WHAT YOU WILL DO: When a line of the records below contains the string "June", copy that whole line.

[Saved entries]
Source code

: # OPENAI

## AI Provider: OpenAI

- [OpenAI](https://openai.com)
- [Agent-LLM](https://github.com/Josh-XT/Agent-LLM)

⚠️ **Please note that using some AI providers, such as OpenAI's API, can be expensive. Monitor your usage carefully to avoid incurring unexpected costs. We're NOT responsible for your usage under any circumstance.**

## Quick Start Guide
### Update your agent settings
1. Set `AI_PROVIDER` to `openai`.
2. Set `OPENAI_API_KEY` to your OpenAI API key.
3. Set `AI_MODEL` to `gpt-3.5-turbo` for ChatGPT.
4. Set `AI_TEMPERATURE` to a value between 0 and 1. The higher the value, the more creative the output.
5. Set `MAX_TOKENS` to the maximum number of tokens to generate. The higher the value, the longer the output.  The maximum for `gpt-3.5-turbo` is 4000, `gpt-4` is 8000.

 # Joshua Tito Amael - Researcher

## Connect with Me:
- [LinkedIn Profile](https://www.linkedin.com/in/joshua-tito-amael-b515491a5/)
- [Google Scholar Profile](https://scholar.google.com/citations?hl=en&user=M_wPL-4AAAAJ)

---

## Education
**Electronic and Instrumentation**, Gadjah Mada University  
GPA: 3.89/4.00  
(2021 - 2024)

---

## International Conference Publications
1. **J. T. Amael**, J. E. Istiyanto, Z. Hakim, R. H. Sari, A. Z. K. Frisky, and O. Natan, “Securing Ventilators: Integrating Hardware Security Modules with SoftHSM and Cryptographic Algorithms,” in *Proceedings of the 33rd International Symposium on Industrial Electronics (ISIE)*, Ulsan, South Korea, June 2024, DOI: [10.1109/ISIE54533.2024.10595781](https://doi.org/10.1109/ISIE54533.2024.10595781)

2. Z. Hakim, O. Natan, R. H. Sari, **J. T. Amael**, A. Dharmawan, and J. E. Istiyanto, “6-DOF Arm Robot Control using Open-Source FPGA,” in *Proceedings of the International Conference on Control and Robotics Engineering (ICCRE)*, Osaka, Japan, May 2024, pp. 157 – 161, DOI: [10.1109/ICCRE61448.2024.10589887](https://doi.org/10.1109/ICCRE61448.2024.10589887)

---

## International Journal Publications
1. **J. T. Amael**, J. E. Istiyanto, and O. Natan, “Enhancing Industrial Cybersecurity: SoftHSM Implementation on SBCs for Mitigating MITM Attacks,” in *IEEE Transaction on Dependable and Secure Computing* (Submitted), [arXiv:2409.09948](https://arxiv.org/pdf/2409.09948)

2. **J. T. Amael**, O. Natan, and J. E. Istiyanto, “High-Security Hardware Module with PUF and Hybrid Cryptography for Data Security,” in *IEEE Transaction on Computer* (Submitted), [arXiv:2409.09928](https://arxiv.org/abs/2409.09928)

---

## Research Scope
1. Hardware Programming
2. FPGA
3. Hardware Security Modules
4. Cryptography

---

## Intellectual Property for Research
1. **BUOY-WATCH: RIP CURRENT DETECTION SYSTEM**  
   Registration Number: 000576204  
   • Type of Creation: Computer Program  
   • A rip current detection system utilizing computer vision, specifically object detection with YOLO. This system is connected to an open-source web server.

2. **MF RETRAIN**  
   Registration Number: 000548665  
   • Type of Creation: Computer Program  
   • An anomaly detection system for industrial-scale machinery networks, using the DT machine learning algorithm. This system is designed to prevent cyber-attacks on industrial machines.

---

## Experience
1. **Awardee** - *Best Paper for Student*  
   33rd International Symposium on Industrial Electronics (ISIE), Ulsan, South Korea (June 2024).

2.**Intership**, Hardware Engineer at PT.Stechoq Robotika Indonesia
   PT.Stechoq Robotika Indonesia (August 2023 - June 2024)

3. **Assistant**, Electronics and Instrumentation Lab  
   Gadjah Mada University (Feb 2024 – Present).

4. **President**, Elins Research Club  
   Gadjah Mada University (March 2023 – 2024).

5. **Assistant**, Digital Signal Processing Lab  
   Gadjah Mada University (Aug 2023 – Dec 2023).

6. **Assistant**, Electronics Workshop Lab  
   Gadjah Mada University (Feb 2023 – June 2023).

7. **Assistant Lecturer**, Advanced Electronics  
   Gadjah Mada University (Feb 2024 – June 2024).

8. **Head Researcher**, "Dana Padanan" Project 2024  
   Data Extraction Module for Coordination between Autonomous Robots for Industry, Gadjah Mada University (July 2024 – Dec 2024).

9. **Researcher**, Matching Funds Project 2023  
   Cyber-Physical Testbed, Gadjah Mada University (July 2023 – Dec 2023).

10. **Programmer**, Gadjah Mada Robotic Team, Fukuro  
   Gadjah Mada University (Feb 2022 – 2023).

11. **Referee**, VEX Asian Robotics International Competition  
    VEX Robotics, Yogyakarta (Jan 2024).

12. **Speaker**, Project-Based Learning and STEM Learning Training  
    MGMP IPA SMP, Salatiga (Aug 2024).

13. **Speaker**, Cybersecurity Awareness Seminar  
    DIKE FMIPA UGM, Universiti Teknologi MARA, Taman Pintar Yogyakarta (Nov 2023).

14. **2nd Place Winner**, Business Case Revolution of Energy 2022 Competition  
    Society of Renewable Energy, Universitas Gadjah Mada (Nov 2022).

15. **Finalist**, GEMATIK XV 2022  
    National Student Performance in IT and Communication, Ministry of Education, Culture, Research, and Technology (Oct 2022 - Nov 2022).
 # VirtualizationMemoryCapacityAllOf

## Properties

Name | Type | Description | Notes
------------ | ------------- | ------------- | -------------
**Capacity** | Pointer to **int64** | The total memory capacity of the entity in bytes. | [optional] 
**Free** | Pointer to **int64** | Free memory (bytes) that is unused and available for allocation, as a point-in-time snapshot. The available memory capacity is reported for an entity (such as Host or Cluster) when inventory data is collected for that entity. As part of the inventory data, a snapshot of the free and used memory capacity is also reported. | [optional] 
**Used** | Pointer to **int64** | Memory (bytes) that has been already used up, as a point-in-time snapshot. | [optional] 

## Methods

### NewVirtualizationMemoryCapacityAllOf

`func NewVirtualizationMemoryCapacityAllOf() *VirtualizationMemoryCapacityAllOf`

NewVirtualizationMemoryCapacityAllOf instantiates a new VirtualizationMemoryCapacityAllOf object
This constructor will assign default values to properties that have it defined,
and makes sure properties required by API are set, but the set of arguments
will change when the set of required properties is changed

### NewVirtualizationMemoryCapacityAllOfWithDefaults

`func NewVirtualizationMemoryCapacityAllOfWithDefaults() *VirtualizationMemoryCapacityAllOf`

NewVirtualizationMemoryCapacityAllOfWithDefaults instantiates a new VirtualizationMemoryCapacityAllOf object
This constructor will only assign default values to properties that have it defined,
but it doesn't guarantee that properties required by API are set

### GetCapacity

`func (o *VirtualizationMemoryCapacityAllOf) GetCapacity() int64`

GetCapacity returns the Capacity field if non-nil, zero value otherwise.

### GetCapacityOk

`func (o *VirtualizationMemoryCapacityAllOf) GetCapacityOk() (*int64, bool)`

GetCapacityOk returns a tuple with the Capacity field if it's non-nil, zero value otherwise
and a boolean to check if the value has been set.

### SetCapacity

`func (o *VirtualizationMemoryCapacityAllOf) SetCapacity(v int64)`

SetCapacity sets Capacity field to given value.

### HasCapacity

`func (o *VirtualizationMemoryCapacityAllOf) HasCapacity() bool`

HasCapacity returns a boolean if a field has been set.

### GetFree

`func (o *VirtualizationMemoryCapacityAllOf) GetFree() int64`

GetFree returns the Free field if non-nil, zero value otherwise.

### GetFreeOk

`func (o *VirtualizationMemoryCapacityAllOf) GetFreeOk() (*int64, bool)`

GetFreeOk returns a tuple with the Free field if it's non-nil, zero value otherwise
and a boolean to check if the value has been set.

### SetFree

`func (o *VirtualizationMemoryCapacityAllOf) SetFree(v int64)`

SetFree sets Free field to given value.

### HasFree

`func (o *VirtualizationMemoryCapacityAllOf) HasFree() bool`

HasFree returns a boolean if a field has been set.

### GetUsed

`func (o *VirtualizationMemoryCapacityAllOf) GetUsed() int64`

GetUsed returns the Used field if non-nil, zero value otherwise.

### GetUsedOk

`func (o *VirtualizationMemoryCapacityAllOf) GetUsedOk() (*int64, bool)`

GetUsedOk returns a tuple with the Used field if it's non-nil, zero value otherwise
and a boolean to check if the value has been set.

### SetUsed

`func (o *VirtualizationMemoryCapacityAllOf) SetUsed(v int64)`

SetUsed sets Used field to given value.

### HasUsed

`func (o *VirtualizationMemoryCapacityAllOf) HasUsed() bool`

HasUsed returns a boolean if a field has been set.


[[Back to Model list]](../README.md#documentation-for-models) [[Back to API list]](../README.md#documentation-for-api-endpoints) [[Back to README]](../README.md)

REPLY:
1. **J. T. Amael**, J. E. Istiyanto, Z. Hakim, R. H. Sari, A. Z. K. Frisky, and O. Natan, “Securing Ventilators: Integrating Hardware Security Modules with SoftHSM and Cryptographic Algorithms,” in *Proceedings of the 33rd International Symposium on Industrial Electronics (ISIE)*, Ulsan, South Korea, June 2024, DOI: [10.1109/ISIE54533.2024.10595781](https://doi.org/10.1109/ISIE54533.2024.10595781)
   33rd International Symposium on Industrial Electronics (ISIE), Ulsan, South Korea (June 2024).
   PT.Stechoq Robotika Indonesia (August 2023 - June 2024)
   Gadjah Mada University (Feb 2023 – June 2023).
   Gadjah Mada University (Feb 2024 – June 2024).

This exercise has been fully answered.